A garden fence can be a wonderful addition to your landscape, providing an attractive border for a flower garden or a functional barrier for a vegetable garden to protect it from wildlife. Before you begin constructing a fence on your property, research the building and zoning codes for your area and secure any necessary construction permits. Most states and communities have regulations regarding how close fences may be placed to property lines, as well as their height.
Functional Barrier Fences
If you have a vegetable garden, you may find that wildlife love your produce as much as you do. To keep wildlife out, construct a barrier fence to surround your entire garden. The fence should be 24 inches taller than the tallest plant you grow, and there should be at least 12 inches between the edge of your garden and the fence. The fence should extend below ground level to keep out burrowing animals like rabbits. Metal and plastic make good barrier fences. Use finely woven mesh between the vertical supports of the fence; the mesh should extend below ground.
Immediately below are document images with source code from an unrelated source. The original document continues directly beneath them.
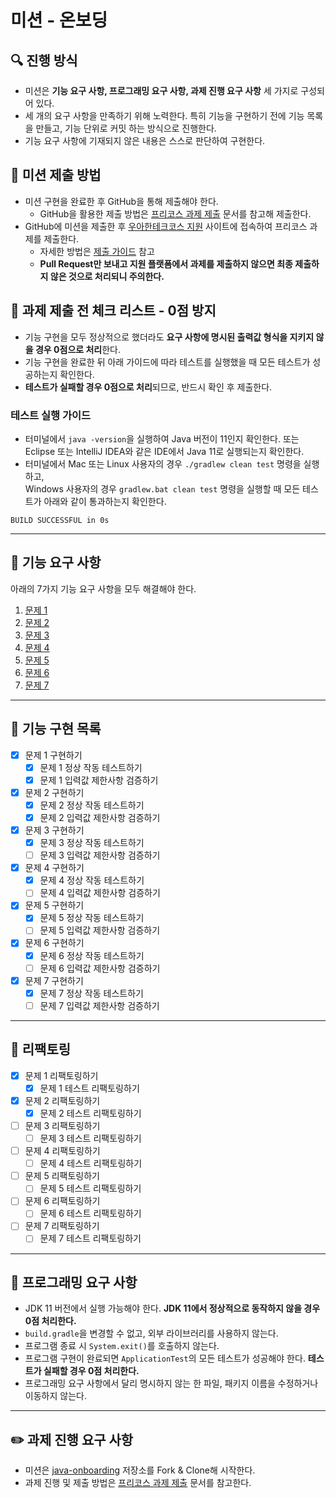 # 미션 - 온보딩

## 🔍 진행 방식

- 미션은 **기능 요구 사항, 프로그래밍 요구 사항, 과제 진행 요구 사항** 세 가지로 구성되어 있다.
- 세 개의 요구 사항을 만족하기 위해 노력한다. 특히 기능을 구현하기 전에 기능 목록을 만들고, 기능 단위로 커밋 하는 방식으로 진행한다.
- 기능 요구 사항에 기재되지 않은 내용은 스스로 판단하여 구현한다.

## 📮 미션 제출 방법

- 미션 구현을 완료한 후 GitHub을 통해 제출해야 한다.
    - GitHub을 활용한 제출 방법은 [프리코스 과제 제출](https://github.com/woowacourse/woowacourse-docs/tree/master/precourse) 문서를 참고해
      제출한다.
- GitHub에 미션을 제출한 후 [우아한테크코스 지원](https://apply.techcourse.co.kr) 사이트에 접속하여 프리코스 과제를 제출한다.
    - 자세한 방법은 [제출 가이드](https://github.com/woowacourse/woowacourse-docs/tree/master/precourse#제출-가이드) 참고
    - **Pull Request만 보내고 지원 플랫폼에서 과제를 제출하지 않으면 최종 제출하지 않은 것으로 처리되니 주의한다.**

## 🚨 과제 제출 전 체크 리스트 - 0점 방지

- 기능 구현을 모두 정상적으로 했더라도 **요구 사항에 명시된 출력값 형식을 지키지 않을 경우 0점으로 처리**한다.
- 기능 구현을 완료한 뒤 아래 가이드에 따라 테스트를 실행했을 때 모든 테스트가 성공하는지 확인한다.
- **테스트가 실패할 경우 0점으로 처리**되므로, 반드시 확인 후 제출한다.

### 테스트 실행 가이드

- 터미널에서 `java -version`을 실행하여 Java 버전이 11인지 확인한다. 또는 Eclipse 또는 IntelliJ IDEA와 같은 IDE에서 Java 11로 실행되는지 확인한다.
- 터미널에서 Mac 또는 Linux 사용자의 경우 `./gradlew clean test` 명령을 실행하고,   
  Windows 사용자의 경우  `gradlew.bat clean test` 명령을 실행할 때 모든 테스트가 아래와 같이 통과하는지 확인한다.

```
BUILD SUCCESSFUL in 0s
```

---

## 🚀 기능 요구 사항
아래의 7가지 기능 요구 사항을 모두 해결해야 한다.

1. [문제 1](./docs/PROBLEM1.md)
2. [문제 2](./docs/PROBLEM2.md)
3. [문제 3](./docs/PROBLEM3.md)
4. [문제 4](./docs/PROBLEM4.md)
5. [문제 5](./docs/PROBLEM5.md)
6. [문제 6](./docs/PROBLEM6.md)
7. [문제 7](./docs/PROBLEM7.md)

---

## 🐳 기능 구현 목록

* [x] 문제 1 구현하기
  * [x] 문제 1 정상 작동 테스트하기
  * [x] 문제 1 입력값 제한사항 검증하기

* [x] 문제 2 구현하기
  * [x] 문제 2 정상 작동 테스트하기
  * [x] 문제 2 입력값 제한사항 검증하기

* [x] 문제 3 구현하기
  * [x] 문제 3 정상 작동 테스트하기
  * [ ] 문제 3 입력값 제한사항 검증하기

* [x] 문제 4 구현하기
  * [x] 문제 4 정상 작동 테스트하기
  * [ ] 문제 4 입력값 제한사항 검증하기

* [x] 문제 5 구현하기
  * [x] 문제 5 정상 작동 테스트하기
  * [ ] 문제 5 입력값 제한사항 검증하기

* [x] 문제 6 구현하기
  * [x] 문제 6 정상 작동 테스트하기
  * [ ] 문제 6 입력값 제한사항 검증하기
  
* [x] 문제 7 구현하기
  * [x] 문제 7 정상 작동 테스트하기
  * [ ] 문제 7 입력값 제한사항 검증하기

---

## 🐋 리팩토링

* [x] 문제 1 리팩토링하기
  * [x] 문제 1 테스트 리팩토링하기

* [x] 문제 2 리팩토링하기
  * [x] 문제 2 테스트 리팩토링하기

* [ ] 문제 3 리팩토링하기
  * [ ] 문제 3 테스트 리팩토링하기

* [ ] 문제 4 리팩토링하기
  * [ ] 문제 4 테스트 리팩토링하기

* [ ] 문제 5 리팩토링하기
  * [ ] 문제 5 테스트 리팩토링하기

* [ ] 문제 6 리팩토링하기
  * [ ] 문제 6 테스트 리팩토링하기

* [ ] 문제 7 리팩토링하기
  * [ ] 문제 7 테스트 리팩토링하기

---

## 🎯 프로그래밍 요구 사항

- JDK 11 버전에서 실행 가능해야 한다. **JDK 11에서 정상적으로 동작하지 않을 경우 0점 처리한다.**
- `build.gradle`을 변경할 수 없고, 외부 라이브러리를 사용하지 않는다.
- 프로그램 종료 시 `System.exit()`를 호출하지 않는다.
- 프로그램 구현이 완료되면 `ApplicationTest`의 모든 테스트가 성공해야 한다. **테스트가 실패할 경우 0점 처리한다.**
- 프로그래밍 요구 사항에서 달리 명시하지 않는 한 파일, 패키지 이름을 수정하거나 이동하지 않는다.

---

## ✏️ 과제 진행 요구 사항

- 미션은 [java-onboarding](https://github.com/woowacourse-precourse/java-onboarding) 저장소를 Fork & Clone해 시작한다.
- 과제 진행 및 제출 방법은 [프리코스 과제 제출](https://github.com/woowacourse/woowacourse-docs/tree/master/precourse) 문서를 참고한다.

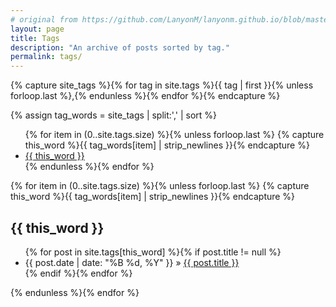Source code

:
 ```yaml
---
# original from https://github.com/LanyonM/lanyonm.github.io/blob/master/tags.html
layout: page
title: Tags
description: "An archive of posts sorted by tag."
permalink: tags/
---
```


{% capture site_tags %}{% for tag in site.tags %}{{ tag | first }}{% unless forloop.last %},{% endunless %}{% endfor %}{% endcapture %}
<!-- site_tags: {{ site_tags }} -->
{% assign tag_words = site_tags | split:',' | sort %}
<!-- tag_words: {{ tag_words }} -->
<div id="tags">
  <ul class="tag-box inline">
  {% for item in (0..site.tags.size) %}{% unless forloop.last %}
    {% capture this_word %}{{ tag_words[item] | strip_newlines }}{% endcapture %}
    <li>
      <a href="#{{ this_word | cgi_escape }}">
        {{ this_word }}
        <!-- <span>{{ site.tags[this_word].size }}</span> -->
      </a>
    </li>
  {% endunless %}{% endfor %}
  </ul>

  {% for item in (0..site.tags.size) %}{% unless forloop.last %}
    {% capture this_word %}{{ tag_words[item] | strip_newlines }}{% endcapture %}
  <h2 id="{{ this_word | cgi_escape }}">{{ this_word }}</h2>
  <ul class="posts">
    {% for post in site.tags[this_word] %}{% if post.title != null %}
      <li itemscope>
        <span class="entry-date">
          <time datetime="{{ post.date | date_to_xmlschema }}" itemprop="datePublished">
            {{ post.date | date: "%B %d, %Y" }}
          </time>
        </span> &raquo;
        <a href="{{ site.baseurl }}{{ post.url }}">
          {{ post.title }}
        </a>
      </li>
    {% endif %}{% endfor %}
  </ul>
  {% endunless %}{% endfor %}
</div>
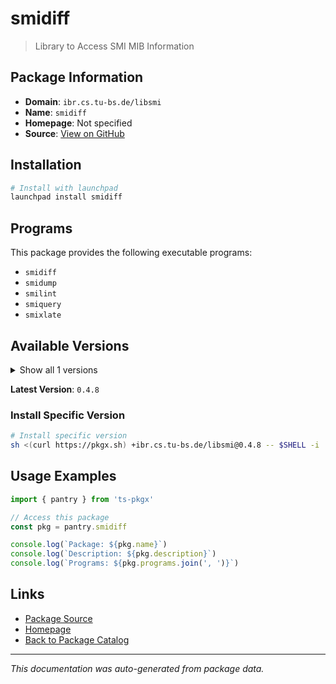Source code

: # smidiff

> Library to Access SMI MIB Information

## Package Information

- **Domain**: `ibr.cs.tu-bs.de/libsmi`
- **Name**: `smidiff`
- **Homepage**: Not specified
- **Source**: [View on GitHub](https://github.com/pkgxdev/pantry/tree/main/projects/ibr.cs.tu-bs.de/libsmi/package.yml)

## Installation

```bash
# Install with launchpad
launchpad install smidiff
```

## Programs

This package provides the following executable programs:

- `smidiff`
- `smidump`
- `smilint`
- `smiquery`
- `smixlate`

## Available Versions

<details>
<summary>Show all 1 versions</summary>

- `0.4.8`

</details>

**Latest Version**: `0.4.8`

### Install Specific Version

```bash
# Install specific version
sh <(curl https://pkgx.sh) +ibr.cs.tu-bs.de/libsmi@0.4.8 -- $SHELL -i
```

## Usage Examples

```typescript
import { pantry } from 'ts-pkgx'

// Access this package
const pkg = pantry.smidiff

console.log(`Package: ${pkg.name}`)
console.log(`Description: ${pkg.description}`)
console.log(`Programs: ${pkg.programs.join(', ')}`)
```

## Links

- [Package Source](https://github.com/pkgxdev/pantry/tree/main/projects/ibr.cs.tu-bs.de/libsmi/package.yml)
- [Homepage](#)
- [Back to Package Catalog](../../../package-catalog.md)

---

*This documentation was auto-generated from package data.*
If birds are a problem, you can use mesh on top of the fence that will allow rain and sun to pass through while keeping birds out.
Decorative Garden Fences
A decorative garden fence may enclose a flower or herb garden, or use a broader definition and consider any landscaped area part of your garden. A garden fence can be constructed from a variety of materials. For example, a classic picket fence is made of wood or plastic. Synthetic fencing material offers an assortment of styles with less maintenance. Fences can be made from stone or a combination of stone and wood. Traditional chainlink fences are made from metal. Consider using plant life as a fence: plant a hedge of evergreens, holly, oriental grasses, bamboo or tall flowers.
Creative Garden Fences
When it comes to garden fences, the only limits are your creativity and budget. For example, if you like plants, consider using large potted plants or even potted trees for your fence corners or an entire fence. Consider interspersing large potted flowering plants with evergreen shrubs. Use climbing plants on supports to accent gates or to create a fence.